Da Preturo a Paganica, sono una ventina gli edifici comunali aperti. Il sindaco Cialente raccomanda, a chi vuole usufruire di queste strutture, di munirsi autonomamente di coperte e brande.
Chi arriva ha sguardi persi, occhi spauriti. Non c'è una categoria più rappresentata di un'altra: incontriamo giovani e anziani, coppie con figli piccoli e studenti universitari. A via Ficara c'è uno stidente Erasmus originario di Latakia, in Siria: "Vivo in una casa a due piani ma non mi sentivo al sicuro. Per questo sono venuto qui. Sono insieme ad alcuni amici". Ci sono molti anziani e molti bambini. Questi ultimi riescono anche a divertirsi e trovare un po' di svago correndo e giocando per i corridoi o in palestra. Del resto, questi sono ambienti a loro familiari, è qui che vengono a scuola tutti i giorni.
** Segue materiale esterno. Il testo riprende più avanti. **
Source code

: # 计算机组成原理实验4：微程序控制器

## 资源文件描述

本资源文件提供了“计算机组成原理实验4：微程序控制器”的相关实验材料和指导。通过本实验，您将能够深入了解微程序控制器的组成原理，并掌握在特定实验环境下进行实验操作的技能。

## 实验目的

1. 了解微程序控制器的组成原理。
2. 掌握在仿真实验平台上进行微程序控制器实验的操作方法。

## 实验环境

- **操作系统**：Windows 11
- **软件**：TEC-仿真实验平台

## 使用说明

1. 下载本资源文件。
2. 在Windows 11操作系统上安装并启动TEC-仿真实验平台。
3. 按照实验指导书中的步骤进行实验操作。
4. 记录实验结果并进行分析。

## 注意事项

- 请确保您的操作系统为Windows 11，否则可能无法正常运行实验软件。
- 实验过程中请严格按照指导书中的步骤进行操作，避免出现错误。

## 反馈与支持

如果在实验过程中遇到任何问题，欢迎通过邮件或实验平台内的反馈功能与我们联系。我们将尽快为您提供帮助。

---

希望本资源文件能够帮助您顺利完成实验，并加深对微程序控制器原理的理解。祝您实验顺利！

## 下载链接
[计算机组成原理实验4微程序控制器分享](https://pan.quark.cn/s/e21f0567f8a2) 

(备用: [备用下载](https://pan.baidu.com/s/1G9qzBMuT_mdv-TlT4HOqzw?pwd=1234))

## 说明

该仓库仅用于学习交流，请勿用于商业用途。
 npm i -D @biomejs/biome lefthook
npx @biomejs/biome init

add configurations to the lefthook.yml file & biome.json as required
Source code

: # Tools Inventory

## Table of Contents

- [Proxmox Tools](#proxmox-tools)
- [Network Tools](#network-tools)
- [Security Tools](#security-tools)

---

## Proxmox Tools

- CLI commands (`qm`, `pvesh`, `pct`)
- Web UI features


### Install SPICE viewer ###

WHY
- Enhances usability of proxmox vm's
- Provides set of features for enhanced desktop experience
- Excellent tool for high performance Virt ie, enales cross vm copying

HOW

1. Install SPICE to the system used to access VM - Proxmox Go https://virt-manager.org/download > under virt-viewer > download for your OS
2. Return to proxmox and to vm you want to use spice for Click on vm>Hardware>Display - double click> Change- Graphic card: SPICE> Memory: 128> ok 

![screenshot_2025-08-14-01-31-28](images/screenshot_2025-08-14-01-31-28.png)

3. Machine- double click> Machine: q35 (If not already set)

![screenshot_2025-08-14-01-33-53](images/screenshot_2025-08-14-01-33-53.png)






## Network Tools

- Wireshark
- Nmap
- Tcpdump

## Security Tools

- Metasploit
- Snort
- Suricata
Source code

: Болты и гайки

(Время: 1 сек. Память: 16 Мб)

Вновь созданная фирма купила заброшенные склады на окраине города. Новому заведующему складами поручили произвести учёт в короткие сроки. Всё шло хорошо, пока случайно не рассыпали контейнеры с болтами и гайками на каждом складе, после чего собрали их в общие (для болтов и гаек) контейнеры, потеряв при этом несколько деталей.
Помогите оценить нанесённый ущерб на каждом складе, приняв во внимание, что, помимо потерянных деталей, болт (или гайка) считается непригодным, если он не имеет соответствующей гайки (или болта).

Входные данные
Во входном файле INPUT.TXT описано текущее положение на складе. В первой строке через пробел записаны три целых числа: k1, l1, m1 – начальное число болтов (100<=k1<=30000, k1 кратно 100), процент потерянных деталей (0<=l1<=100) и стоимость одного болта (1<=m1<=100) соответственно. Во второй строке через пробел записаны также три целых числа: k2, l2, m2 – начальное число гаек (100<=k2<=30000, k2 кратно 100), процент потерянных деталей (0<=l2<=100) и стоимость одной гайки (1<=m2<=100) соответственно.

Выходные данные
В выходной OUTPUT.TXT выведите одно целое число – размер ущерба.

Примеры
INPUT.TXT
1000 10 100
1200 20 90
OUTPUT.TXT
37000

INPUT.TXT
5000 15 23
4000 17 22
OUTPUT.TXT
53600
I volontari di Protezione civile, Croce Rossa e Alpini fanno quello che possono ma sono pochi e non è facile gestire centinaia di persone quando si è in quattro o cinque. Così in alcuni musp a dare manforte arrivano anche i membri del personale scolastico.
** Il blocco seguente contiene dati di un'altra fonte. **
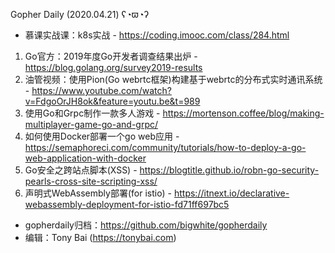 Gopher Daily (2020.04.21) ʕ◔ϖ◔ʔ

* 慕课实战课：k8s实战 - https://coding.imooc.com/class/284.html

1. Go官方：2019年度Go开发者调查结果出炉 - https://blog.golang.org/survey2019-results
2. 油管视频：使用Pion(Go webrtc框架)构建基于webrtc的分布式实时通讯系统 - https://www.youtube.com/watch?v=FdgoOrJH8ok&feature=youtu.be&t=989
3. 使用Go和Grpc制作一款多人游戏 - https://mortenson.coffee/blog/making-multiplayer-game-go-and-grpc/
4. 如何使用Docker部署一个go web应用 - https://semaphoreci.com/community/tutorials/how-to-deploy-a-go-web-application-with-docker
5. Go安全之跨站点脚本(XSS) - https://blogtitle.github.io/robn-go-security-pearls-cross-site-scripting-xss/
6. 声明式WebAssembly部署(for istio) - https://itnext.io/declarative-webassembly-deployment-for-istio-fd71ff697bc5

* gopherdaily归档：https://github.com/bigwhite/gopherdaily
* 编辑：Tony Bai (https://tonybai.com)
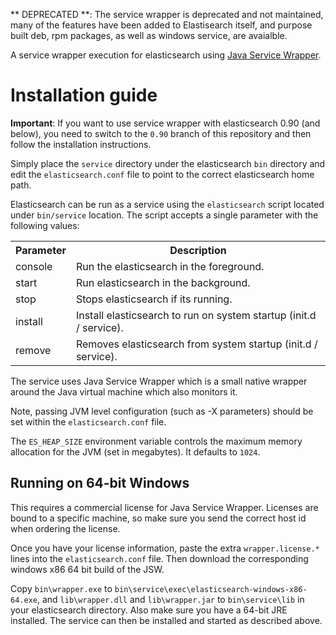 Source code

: ** DEPRECATED **: The service wrapper is deprecated and not maintained, many of the features have been added to Elastisearch itself, and purpose built deb, rpm packages, as well as windows service, are avaialble.

A service wrapper execution for elasticsearch using [Java Service Wrapper](http://wrapper.tanukisoftware.org/).

Installation guide
==================

**Important**: If you want to use service wrapper with elasticsearch 0.90 (and below), you need to switch to the `0.90` branch of this repository and then follow the installation instructions.

Simply place the `service` directory under the elasticsearch `bin` directory and edit the `elasticsearch.conf` file to point to the correct elasticsearch home path.

Elasticsearch can be run as a service using the `elasticsearch` script located under `bin/service` location. The script accepts a single parameter with the following values:

<table>
	<tr>
		<th>Parameter</th>
		<th>Description</th>
	</tr>
	<tr>
		<td>console</td>
		<td>Run the elasticsearch in the foreground.</td>
	</tr>
	<tr>
		<td>start</td>
		<td>Run elasticsearch in the background.</td>
	</tr>
	<tr>
		<td>stop</td>
		<td>Stops elasticsearch if its running.</td>
	</tr>
	<tr>
		<td>install</td>
		<td>Install elasticsearch to run on system startup (init.d / service).</td>
	</tr>
	<tr>
		<td>remove</td>
		<td>Removes elasticsearch from system startup (init.d / service).</td>
	</tr>
</table>

The service uses Java Service Wrapper which is a small native wrapper around the Java virtual machine which also monitors it.

Note, passing JVM level configuration (such as -X parameters) should be set within the `elasticsearch.conf` file.

The `ES_HEAP_SIZE` environment variable controls the maximum memory allocation for the JVM (set in megabytes). It defaults to `1024`.

Running on 64-bit Windows
-------------------------

This requires a commercial license for Java Service Wrapper. Licenses are bound to a specific machine, so make sure you send the correct host id when ordering the license.

Once you have your license information, paste the extra `wrapper.license.*` lines into the `elasticsearch.conf` file. Then download the corresponding windows x86 64 bit build of the JSW.

Copy `bin\wrapper.exe` to `bin\service\exec\elasticsearch-windows-x86-64.exe`, and `lib\wrapper.dll` and `lib\wrapper.jar` to `bin\service\lib` in your elasticsearch directory. Also make sure you have a 64-bit JRE installed. The service can then be installed and started as described above.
Sceglie di dormire in questi ricoveri improvvisati ma tutto sommato confortevoli anche chi abita in condomini abbattuti e ricostruiti, quelli che, teoricamente, dovrebbero essere i più sicuri di tutti, avendo avuto un adeguamento sismico del 100%. Quattro scosse sopra i 5 gradi Richter in poche ore sono in grado di far vacillare anche i più coraggiosi. Oltre alla paura e al desiderio di sicurezza c'è anche qualcos'altro. Si potrebbe quasi chiamare condivisione ma forse è una parola troppo impegnativa. E' un qualcosa che a che fare, comunque, con la volontà di non rimanere soli: "Il nostro palazzo, anche se non ha avuto problemi, si è svuotato, sono andati via tutti. Non ci andava di rimanere" ci dice una coppia di fidanzati che vive, da pochi mesi, in un appartamento al secondo piano di un palazzo a Valle Pretara demolito e poi riedificato. "Noi viviamo in centro" racconta un altro ragazzo "la nostra casa non ha avuto problemi ma con i figli piccoli non ce la siamo sentita di dormire dentro. E poi qui si sta in compagnia, ci sono tutti, è come passeggiare sotto i portici".